== What you are asked to do ==
Restate word for word the lines of the material below, from the line with "1. Sediakan 1 sdm agar agar swallow bening" to the line with "1. Ambil 1/2 sdt kaldu ayam bubuk", both lines included, and no others.

----

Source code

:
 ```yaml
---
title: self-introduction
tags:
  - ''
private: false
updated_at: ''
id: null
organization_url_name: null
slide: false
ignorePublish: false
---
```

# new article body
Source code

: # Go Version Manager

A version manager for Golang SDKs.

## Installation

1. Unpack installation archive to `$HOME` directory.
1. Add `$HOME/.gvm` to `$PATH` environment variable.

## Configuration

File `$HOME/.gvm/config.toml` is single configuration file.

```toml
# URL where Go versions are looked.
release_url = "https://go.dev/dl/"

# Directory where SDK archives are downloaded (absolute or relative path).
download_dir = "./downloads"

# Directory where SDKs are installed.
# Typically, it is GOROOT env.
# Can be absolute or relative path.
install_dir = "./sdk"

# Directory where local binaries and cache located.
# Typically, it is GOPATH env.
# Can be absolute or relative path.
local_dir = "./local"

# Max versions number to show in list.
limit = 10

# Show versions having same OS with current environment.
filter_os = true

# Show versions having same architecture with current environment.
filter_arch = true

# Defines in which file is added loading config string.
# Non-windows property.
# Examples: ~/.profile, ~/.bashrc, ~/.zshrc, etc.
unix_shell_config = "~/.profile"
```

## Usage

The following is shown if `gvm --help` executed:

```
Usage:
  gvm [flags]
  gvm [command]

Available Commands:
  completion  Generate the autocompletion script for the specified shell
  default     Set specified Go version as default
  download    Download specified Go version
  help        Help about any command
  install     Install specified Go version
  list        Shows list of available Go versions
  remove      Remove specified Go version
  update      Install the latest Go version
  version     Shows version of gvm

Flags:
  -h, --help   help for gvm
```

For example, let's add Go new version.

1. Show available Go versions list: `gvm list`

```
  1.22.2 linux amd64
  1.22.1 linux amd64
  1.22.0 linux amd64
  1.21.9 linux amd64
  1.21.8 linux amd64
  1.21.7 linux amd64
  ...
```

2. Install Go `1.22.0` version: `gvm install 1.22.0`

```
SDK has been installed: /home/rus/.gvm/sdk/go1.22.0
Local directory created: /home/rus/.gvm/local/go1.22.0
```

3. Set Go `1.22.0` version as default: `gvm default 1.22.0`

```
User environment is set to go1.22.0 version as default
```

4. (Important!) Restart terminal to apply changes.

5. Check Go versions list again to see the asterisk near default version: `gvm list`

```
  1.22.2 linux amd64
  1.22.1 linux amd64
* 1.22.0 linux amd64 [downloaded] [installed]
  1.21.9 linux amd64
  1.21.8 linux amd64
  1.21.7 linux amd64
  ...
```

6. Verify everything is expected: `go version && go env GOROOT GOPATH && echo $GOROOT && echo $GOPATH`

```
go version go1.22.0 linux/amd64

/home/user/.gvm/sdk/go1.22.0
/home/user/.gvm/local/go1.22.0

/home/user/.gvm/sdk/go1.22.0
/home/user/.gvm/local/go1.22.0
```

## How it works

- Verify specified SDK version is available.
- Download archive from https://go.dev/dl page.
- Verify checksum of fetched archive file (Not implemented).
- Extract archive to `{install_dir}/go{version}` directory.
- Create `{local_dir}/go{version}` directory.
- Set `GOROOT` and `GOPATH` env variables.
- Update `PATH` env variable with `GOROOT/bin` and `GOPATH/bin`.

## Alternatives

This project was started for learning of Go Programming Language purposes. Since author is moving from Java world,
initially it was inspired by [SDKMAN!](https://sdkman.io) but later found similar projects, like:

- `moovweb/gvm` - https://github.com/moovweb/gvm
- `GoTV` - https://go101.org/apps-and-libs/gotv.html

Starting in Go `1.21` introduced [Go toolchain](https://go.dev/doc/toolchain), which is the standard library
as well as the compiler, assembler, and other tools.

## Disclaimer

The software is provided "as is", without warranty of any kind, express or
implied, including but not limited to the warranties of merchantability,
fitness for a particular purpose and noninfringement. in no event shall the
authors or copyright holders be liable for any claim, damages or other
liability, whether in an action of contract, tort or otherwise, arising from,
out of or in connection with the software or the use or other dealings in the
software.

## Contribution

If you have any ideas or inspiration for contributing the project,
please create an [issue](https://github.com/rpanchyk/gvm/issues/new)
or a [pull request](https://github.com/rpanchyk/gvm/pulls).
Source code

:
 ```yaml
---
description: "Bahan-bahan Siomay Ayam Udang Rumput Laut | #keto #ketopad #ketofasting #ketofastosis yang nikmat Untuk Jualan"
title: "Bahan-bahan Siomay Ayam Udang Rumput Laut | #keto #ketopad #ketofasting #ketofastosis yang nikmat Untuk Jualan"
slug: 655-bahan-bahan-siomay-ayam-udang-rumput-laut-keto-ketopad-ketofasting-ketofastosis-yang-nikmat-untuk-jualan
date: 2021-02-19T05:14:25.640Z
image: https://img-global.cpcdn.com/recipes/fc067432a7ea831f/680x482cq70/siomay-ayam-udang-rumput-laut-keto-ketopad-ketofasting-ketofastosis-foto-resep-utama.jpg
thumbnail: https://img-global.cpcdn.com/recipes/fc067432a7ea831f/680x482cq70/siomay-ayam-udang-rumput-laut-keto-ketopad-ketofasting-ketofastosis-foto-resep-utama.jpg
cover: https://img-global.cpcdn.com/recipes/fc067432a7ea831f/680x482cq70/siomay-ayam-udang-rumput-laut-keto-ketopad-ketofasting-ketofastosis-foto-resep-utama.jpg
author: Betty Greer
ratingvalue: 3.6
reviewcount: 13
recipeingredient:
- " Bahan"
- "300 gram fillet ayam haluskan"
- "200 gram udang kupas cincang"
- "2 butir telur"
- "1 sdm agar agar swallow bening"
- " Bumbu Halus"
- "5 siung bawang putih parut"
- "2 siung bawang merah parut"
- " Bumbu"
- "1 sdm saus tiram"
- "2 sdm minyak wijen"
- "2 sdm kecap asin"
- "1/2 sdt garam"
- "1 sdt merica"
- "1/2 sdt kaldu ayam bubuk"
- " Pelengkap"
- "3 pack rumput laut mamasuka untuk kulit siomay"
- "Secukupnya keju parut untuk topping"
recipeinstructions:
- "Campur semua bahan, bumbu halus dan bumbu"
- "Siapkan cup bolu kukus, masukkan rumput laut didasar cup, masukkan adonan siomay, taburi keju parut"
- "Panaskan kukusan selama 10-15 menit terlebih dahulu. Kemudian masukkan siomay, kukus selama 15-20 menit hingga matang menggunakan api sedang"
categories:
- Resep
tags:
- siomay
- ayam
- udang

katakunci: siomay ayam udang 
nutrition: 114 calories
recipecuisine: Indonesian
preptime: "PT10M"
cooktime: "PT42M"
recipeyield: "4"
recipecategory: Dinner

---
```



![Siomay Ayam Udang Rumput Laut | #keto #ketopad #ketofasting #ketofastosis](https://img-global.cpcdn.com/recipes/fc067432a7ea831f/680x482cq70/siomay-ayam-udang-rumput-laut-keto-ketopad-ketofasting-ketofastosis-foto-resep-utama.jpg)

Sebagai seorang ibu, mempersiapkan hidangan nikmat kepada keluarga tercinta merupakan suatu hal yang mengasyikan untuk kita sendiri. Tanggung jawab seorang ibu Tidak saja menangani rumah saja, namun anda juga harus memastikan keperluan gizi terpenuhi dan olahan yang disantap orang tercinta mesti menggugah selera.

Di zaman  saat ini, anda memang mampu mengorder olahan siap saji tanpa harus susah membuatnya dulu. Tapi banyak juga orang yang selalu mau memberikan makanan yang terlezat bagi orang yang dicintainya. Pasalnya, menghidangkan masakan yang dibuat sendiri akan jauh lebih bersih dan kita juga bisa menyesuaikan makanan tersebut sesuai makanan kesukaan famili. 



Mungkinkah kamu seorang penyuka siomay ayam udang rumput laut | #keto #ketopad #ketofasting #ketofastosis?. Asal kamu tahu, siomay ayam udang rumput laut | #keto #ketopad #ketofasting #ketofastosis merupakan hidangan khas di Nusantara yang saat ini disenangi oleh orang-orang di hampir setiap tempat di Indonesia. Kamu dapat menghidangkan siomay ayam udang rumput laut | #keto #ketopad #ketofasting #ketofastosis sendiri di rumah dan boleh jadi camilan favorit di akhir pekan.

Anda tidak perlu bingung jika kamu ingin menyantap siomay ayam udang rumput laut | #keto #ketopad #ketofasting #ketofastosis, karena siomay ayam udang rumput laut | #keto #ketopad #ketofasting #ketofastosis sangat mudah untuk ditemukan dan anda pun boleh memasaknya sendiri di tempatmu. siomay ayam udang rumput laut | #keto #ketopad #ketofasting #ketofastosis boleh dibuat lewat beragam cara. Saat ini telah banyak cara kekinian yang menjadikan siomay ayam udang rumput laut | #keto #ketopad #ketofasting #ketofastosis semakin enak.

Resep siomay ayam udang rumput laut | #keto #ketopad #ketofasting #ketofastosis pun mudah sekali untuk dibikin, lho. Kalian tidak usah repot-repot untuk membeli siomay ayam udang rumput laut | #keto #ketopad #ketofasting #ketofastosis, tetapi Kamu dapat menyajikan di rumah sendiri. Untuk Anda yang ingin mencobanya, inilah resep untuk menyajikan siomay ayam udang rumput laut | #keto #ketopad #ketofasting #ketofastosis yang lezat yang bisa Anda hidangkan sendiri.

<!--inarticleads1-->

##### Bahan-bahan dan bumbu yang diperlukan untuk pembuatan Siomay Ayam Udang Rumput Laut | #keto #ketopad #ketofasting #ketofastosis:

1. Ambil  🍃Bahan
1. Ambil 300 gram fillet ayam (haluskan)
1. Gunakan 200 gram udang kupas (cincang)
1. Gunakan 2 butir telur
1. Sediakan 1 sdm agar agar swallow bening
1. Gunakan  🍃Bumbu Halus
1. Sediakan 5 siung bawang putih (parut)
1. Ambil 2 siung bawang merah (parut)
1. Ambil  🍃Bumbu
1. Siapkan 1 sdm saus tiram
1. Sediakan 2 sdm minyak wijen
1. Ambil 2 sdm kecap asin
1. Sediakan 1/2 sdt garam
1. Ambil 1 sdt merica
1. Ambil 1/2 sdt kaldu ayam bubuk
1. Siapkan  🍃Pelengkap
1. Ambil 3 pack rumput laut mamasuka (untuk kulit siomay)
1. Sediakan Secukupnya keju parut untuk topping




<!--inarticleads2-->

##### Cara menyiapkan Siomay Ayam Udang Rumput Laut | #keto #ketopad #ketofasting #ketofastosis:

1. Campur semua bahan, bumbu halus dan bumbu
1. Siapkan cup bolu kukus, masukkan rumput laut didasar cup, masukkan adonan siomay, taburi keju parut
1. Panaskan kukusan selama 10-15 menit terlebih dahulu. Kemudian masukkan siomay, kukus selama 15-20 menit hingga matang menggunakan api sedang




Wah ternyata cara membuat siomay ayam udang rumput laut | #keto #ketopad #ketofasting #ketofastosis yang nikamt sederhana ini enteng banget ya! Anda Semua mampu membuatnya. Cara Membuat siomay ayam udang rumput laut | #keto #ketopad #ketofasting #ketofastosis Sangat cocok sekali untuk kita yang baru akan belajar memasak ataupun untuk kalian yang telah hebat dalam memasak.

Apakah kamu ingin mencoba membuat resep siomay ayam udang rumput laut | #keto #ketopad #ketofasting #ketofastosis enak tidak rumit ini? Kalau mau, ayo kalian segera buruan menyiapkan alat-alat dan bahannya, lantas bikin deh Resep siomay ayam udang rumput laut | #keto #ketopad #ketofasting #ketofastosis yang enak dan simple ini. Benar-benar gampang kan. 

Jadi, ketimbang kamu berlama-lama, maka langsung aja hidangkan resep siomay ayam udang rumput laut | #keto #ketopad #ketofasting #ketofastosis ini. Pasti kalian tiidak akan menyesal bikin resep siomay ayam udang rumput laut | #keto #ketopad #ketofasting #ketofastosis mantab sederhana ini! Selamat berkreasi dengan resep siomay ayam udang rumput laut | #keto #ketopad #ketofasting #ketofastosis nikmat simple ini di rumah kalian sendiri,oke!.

----

== Solution for this problem ==
1. Sediakan 1 sdm agar agar swallow bening
1. Gunakan  🍃Bumbu Halus
1. Sediakan 5 siung bawang putih (parut)
1. Ambil 2 siung bawang merah (parut)
1. Ambil  🍃Bumbu
1. Siapkan 1 sdm saus tiram
1. Sediakan 2 sdm minyak wijen
1. Ambil 2 sdm kecap asin
1. Sediakan 1/2 sdt garam
1. Ambil 1 sdt merica
1. Ambil 1/2 sdt kaldu ayam bubuk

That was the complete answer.